I am totally blown away and deeply inspired. You all nailed the lower Jins Bayat when we sang the notes individually. You were right on key when we sang Sur Ya El. And I was stunned by how accurate and moving the 3 Mawals were – congratulations to Abe Manopla, Joey Franco, and Ovadia Sutton, great work – It takes guts to get up there and be in the spotlight. A special thanks to Maury for selflessly sharing his musical talent with us and adding new flavor to our class.
I’d like to continue focusing on and perfecting the lower Jins of Bayat, with the addition of what we’ve added to our repertoire, note 5, which also happens to be the tonic or starting & ending point for Husseini. This is the same note as “El” in Sur Ya El, so you can always sing that first verse to reach that note (and the rest of Bayat). Also pay attention to the following notes: Melech Ha’olam (4) and Le-cha Ra’ (3-2-1) –yonay (1), ezram-oram-hay-ram (1-2-3-2-1).
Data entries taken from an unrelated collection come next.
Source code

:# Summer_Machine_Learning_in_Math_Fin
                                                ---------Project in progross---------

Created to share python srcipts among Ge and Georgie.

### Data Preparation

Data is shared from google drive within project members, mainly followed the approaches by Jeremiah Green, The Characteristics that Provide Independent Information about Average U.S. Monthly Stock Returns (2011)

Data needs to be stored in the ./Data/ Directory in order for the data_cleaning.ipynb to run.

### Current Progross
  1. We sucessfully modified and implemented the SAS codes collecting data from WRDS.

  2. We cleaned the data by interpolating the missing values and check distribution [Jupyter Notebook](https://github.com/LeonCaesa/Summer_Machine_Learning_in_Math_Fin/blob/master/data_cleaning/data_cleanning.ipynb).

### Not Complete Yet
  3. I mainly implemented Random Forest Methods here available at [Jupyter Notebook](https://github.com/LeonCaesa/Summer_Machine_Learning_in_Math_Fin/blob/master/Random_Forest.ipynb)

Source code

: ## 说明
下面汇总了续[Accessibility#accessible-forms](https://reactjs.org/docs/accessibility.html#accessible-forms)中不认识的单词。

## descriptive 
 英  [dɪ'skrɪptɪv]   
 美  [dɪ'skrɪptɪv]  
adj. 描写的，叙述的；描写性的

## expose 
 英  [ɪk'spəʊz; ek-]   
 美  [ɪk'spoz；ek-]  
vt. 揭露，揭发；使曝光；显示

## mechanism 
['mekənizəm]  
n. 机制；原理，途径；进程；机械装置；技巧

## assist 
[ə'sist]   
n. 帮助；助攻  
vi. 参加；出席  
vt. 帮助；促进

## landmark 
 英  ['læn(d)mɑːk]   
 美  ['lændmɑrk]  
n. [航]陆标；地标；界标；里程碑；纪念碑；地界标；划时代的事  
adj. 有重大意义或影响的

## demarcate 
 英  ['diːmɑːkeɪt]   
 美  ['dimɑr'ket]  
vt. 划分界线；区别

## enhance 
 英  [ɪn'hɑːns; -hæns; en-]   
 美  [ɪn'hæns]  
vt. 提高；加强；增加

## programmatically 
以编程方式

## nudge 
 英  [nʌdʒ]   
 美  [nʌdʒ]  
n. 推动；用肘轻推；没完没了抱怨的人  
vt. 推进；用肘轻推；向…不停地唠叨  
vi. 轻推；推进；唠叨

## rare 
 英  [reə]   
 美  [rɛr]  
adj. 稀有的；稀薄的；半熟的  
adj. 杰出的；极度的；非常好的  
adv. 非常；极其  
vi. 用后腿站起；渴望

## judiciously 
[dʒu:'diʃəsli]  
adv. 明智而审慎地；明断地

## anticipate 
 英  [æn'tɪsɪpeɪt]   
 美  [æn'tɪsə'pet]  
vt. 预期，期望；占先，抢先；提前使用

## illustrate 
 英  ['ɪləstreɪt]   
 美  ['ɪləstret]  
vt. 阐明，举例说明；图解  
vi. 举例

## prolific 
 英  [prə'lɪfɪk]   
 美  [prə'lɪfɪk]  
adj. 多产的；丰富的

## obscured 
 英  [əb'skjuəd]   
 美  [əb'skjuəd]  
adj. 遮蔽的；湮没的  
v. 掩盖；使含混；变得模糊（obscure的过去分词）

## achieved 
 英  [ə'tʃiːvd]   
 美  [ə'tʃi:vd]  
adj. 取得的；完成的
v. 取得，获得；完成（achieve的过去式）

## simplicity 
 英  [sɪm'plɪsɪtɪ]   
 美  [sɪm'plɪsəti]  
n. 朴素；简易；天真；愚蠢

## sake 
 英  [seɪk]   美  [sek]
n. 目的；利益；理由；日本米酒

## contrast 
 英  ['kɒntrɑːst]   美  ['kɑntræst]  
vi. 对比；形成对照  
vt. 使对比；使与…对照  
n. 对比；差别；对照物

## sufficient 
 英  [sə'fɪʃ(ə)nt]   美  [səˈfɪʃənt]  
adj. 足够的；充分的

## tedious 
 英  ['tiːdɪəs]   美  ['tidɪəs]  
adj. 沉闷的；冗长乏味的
Below the media files is a recap and highlights of the material we covered during the technical portion of our class on the whiteboard, specifically quartertones and how they relate to note 2 of the Bayat scale. Again, consider this information gravy – you don’t need to understand it to succeed in this class. If it is confusing to you, I suggest leaving it alone and focusing instead on the music.
The exceptional growth some of you have experienced was a result of what you did between classes, not during the class. The real work takes place in your living room, listening, reading, and practicing. Keep up the great work.
Bayat Notes 1 – 5
Note: remember that note 5 is also the accent note for Husseini and “El” of “Sur Ya El”
Bayat Mawal Notes 1 – 5
Note: at 0:26 I move a quartertone up on note 2, touching on Nahawand. At 0:37 I incorporate Hijaz on top giving Bayat Shuri.
Sur Ya El (page 313 in red book) – If anyone can copy the vocals in the last few seconds of this recording, I will give them a chance to sing it solo next class.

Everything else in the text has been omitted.